### What you have to do
State the number of lines in these records that include the string "lepiej", and say nothing more.

Stored data entries
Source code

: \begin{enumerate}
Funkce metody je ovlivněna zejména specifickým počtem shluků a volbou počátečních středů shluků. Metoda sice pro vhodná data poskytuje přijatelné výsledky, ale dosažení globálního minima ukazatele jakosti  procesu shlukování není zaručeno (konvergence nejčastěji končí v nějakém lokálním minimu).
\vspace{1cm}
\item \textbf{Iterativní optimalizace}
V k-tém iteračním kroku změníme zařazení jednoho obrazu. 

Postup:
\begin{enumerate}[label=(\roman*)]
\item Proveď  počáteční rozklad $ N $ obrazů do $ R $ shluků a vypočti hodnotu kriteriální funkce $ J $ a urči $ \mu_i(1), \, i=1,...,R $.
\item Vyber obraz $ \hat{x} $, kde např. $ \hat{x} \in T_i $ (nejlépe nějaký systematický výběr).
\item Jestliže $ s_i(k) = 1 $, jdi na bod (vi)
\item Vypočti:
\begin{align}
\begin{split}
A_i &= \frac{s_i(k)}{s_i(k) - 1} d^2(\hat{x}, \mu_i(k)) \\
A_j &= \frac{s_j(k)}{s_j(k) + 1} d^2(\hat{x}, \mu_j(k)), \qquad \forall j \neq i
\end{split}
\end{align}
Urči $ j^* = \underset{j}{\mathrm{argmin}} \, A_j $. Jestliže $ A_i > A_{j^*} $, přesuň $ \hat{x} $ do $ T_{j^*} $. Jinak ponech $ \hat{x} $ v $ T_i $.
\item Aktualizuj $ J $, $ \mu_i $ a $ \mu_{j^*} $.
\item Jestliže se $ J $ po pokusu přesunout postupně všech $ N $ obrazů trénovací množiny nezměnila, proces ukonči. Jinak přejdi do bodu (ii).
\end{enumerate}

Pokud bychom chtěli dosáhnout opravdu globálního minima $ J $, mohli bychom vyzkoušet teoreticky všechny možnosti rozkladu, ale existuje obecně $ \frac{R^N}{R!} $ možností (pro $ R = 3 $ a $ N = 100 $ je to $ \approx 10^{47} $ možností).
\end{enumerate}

--

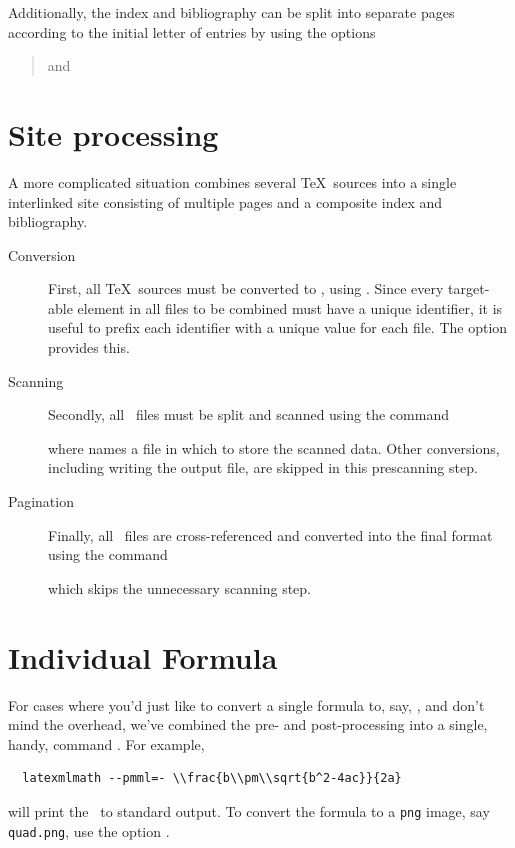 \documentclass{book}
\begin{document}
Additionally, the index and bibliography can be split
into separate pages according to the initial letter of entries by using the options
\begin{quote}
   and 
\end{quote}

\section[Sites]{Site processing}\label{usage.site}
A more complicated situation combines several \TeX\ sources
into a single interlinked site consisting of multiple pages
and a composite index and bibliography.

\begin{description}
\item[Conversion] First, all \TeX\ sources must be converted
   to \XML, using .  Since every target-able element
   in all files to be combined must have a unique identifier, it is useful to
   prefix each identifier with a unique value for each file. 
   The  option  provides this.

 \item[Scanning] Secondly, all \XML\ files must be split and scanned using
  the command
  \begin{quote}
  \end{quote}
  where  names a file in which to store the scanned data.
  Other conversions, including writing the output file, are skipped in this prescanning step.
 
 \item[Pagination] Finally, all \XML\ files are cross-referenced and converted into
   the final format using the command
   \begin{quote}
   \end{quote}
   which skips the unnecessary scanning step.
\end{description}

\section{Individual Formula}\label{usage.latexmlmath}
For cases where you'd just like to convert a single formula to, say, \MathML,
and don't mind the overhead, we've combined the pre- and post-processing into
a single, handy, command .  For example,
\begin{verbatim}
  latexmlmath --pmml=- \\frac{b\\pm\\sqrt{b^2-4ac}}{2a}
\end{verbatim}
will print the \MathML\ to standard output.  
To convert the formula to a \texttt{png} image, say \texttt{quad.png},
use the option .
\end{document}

...

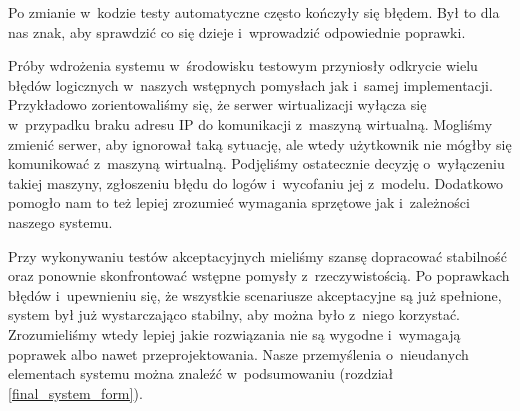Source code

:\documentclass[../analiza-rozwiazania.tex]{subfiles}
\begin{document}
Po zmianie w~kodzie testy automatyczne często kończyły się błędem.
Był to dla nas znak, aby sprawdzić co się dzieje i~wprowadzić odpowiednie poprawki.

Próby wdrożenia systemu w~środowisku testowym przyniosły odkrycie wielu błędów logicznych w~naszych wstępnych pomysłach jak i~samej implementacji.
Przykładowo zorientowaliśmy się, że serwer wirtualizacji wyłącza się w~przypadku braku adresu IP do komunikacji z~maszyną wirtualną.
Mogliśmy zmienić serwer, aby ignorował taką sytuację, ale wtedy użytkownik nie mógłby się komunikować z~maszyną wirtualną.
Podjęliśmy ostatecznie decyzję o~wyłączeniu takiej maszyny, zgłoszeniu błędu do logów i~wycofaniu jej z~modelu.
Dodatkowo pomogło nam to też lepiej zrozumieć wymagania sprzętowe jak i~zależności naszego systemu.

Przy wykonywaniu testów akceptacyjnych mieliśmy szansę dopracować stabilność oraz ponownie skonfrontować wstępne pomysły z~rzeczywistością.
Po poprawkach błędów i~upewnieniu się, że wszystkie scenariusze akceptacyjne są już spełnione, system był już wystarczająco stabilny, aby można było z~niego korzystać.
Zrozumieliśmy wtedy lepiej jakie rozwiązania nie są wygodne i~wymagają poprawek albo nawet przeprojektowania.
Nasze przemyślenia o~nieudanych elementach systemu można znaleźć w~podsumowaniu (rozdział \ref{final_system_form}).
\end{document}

### Written solution
2